1980 is the year of his consecration as an artist: The New, his installation exhibited in New York, drives audiences and critics alike crazy. The sculpture, made from vacuum cleaners transformed into a work of art, recovers the idea of the Duchampian ready-made, of Andy Warhol's factory and, in general, of the common object, even if it is quite poor, which becomes art.

The New York art world crowns him the new Andy Warhol. In 1991 he met and married Ilona Staller, aka Ciciolina, one of the most famous and iconic porn stars, with whom he gave life and publishes a series of erotic-artistic shots. The idea is to bring, and transform, real life into art, with its often conflicting impulses. The photos are exhibited at the Venice Biennale in 1990.

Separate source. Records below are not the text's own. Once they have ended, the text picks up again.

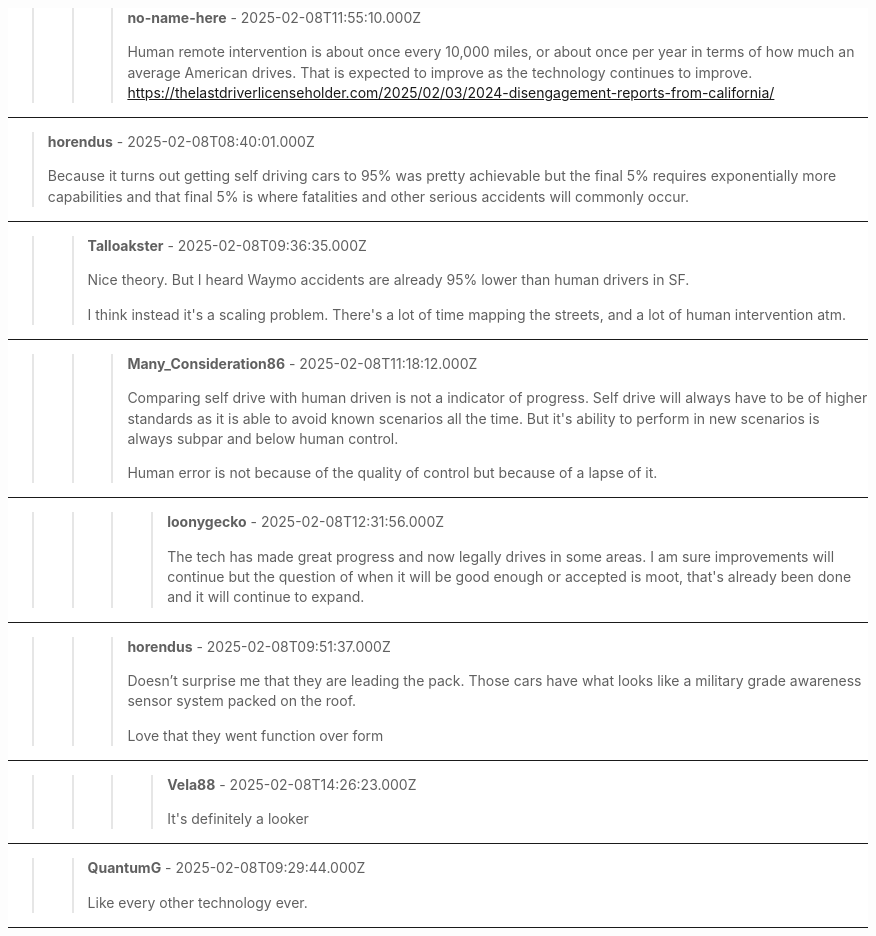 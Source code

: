 >>> **no-name-here** - 2025-02-08T11:55:10.000Z
>>>
>>> Human remote intervention is about once every 10,000 miles, or about once per year in terms of how much an average American drives. That is expected to improve as the technology continues to improve. https://thelastdriverlicenseholder.com/2025/02/03/2024-disengagement-reports-from-california/

---
> **horendus** - 2025-02-08T08:40:01.000Z
>
> Because it turns out getting self driving cars to 95% was pretty achievable but the final 5% requires exponentially more capabilities and that final 5% is where fatalities and other serious accidents will commonly occur.

---
>> **Talloakster** - 2025-02-08T09:36:35.000Z
>>
>> Nice theory. But I heard Waymo accidents are already 95% lower than human drivers in SF.
>> 
>> I think instead it's a scaling problem. There's a lot of time mapping the streets, and a lot of human intervention atm.

---
>>> **Many_Consideration86** - 2025-02-08T11:18:12.000Z
>>>
>>> Comparing self drive with human driven is not a indicator of progress. Self drive will always have to be of higher standards as it is able to avoid known scenarios all the time. But it's ability to perform in new scenarios is always subpar and below human control. 
>>> 
>>> Human error is not because of the quality of control but because of a lapse of it.

---
>>>> **loonygecko** - 2025-02-08T12:31:56.000Z
>>>>
>>>> The tech has made great progress and now legally drives in some areas.  I am sure improvements will continue but the question of when it will be good enough or accepted is moot, that's already been done and it will continue to expand.

---
>>> **horendus** - 2025-02-08T09:51:37.000Z
>>>
>>> Doesn’t surprise me that they are leading the pack. Those cars have what looks like a military grade awareness sensor system packed on the roof. 
>>> 
>>> Love that they went function over form

---
>>>> **Vela88** - 2025-02-08T14:26:23.000Z
>>>>
>>>> It's definitely a looker

---
>> **QuantumG** - 2025-02-08T09:29:44.000Z
>>
>> Like every other technology ever.

--- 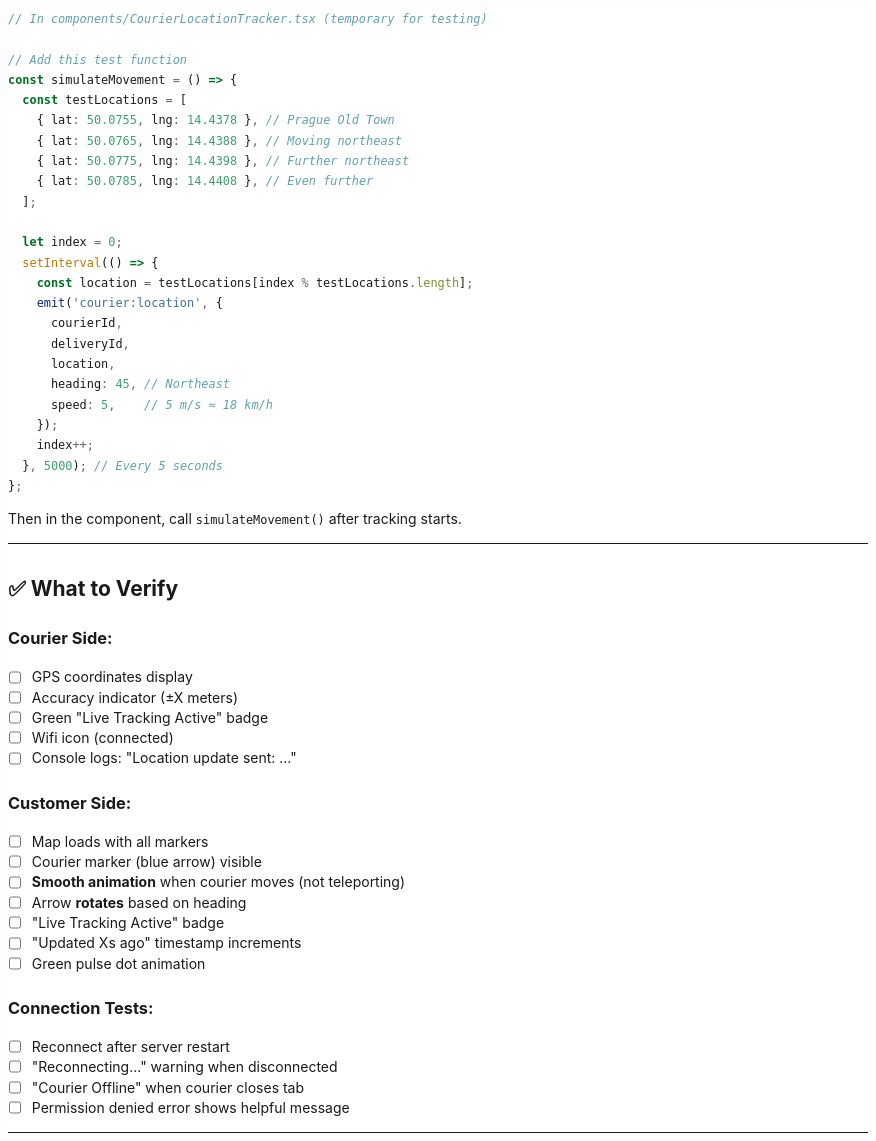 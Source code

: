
 ```typescript
// In components/CourierLocationTracker.tsx (temporary for testing)

// Add this test function
const simulateMovement = () => {
  const testLocations = [
    { lat: 50.0755, lng: 14.4378 }, // Prague Old Town
    { lat: 50.0765, lng: 14.4388 }, // Moving northeast
    { lat: 50.0775, lng: 14.4398 }, // Further northeast
    { lat: 50.0785, lng: 14.4408 }, // Even further
  ];
  
  let index = 0;
  setInterval(() => {
    const location = testLocations[index % testLocations.length];
    emit('courier:location', {
      courierId,
      deliveryId,
      location,
      heading: 45, // Northeast
      speed: 5,    // 5 m/s ≈ 18 km/h
    });
    index++;
  }, 5000); // Every 5 seconds
};
```

Then in the component, call `simulateMovement()` after tracking starts.

---

## ✅ What to Verify

### **Courier Side:**
- [ ] GPS coordinates display
- [ ] Accuracy indicator (±X meters)
- [ ] Green "Live Tracking Active" badge
- [ ] Wifi icon (connected)
- [ ] Console logs: "Location update sent: ..."

### **Customer Side:**
- [ ] Map loads with all markers
- [ ] Courier marker (blue arrow) visible
- [ ] **Smooth animation** when courier moves (not teleporting)
- [ ] Arrow **rotates** based on heading
- [ ] "Live Tracking Active" badge
- [ ] "Updated Xs ago" timestamp increments
- [ ] Green pulse dot animation

### **Connection Tests:**
- [ ] Reconnect after server restart
- [ ] "Reconnecting..." warning when disconnected
- [ ] "Courier Offline" when courier closes tab
- [ ] Permission denied error shows helpful message

--- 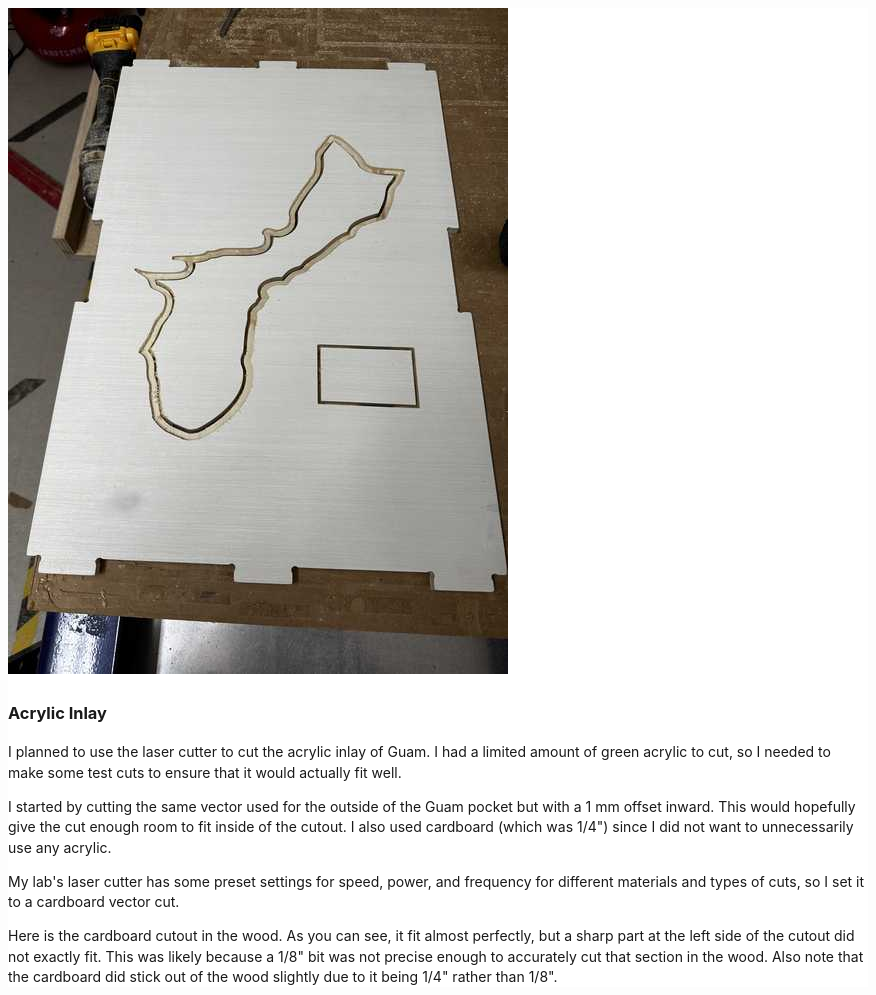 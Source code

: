 ![](../images/final_project/Final-PocketFinished.JPG)

### Acrylic Inlay

I planned to use the laser cutter to cut the acrylic inlay of Guam. I had a limited amount of green acrylic to cut, so I needed to make some test cuts to ensure that it would actually fit well.

I started by cutting the same vector used for the outside of the Guam pocket but with a 1 mm offset inward. This would hopefully give the cut enough room to fit inside of the cutout. I also used cardboard (which was 1/4") since I did not want to unnecessarily use any acrylic.

My lab's laser cutter has some preset settings for speed, power, and frequency for different materials and types of cuts, so I set it to a cardboard vector cut.

Here is the cardboard cutout in the wood. As you can see, it fit almost perfectly, but a sharp part at the left side of the cutout did not exactly fit. This was likely because a 1/8" bit was not precise enough to accurately cut that section in the wood. Also note that the cardboard did stick out of the wood slightly due to it being 1/4" rather than 1/8".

Inspired, and motivated, he creates Puppy, the maxi-sculpture in the shape of a dog made up of 70,000 flowers. The work, 13 meters high, is a kaleidoscope of colors and scents that praise positive things: love, joy, loyalty and happiness.

The dog is gradually joined by the rabbit, the swan and the monkey. A zoo, declined and worked in the most disparate materials: paint, plastic, balloons, marble, iron, steel and porcelain.

The series of sculptures, called Celebration Sculptures, they are an evocation of childhood, of children's birthday parties and, in general, of the beauty of life. On a conceptual level, they represent the desire to create a democratic art, understandable to all and able to involve for its immediacy and simplicity.

Obviously, alongside the celebratory art, there is a subtle criticism of consumerism, of Western society obsessed with possession and money. The same company that made him a rich man with collectors willing to spend millions on one of his works.

Social criticism and joy coexist and, in the end, find a meeting point in an art that is the mirror, interpreter and daughter of our time. And to whom, like a lively and somewhat mischievous son, he forgives himself knowing that no one is better than him.

It goes without saying that Jeff Koons is one of the most famous, collected and loved living artists.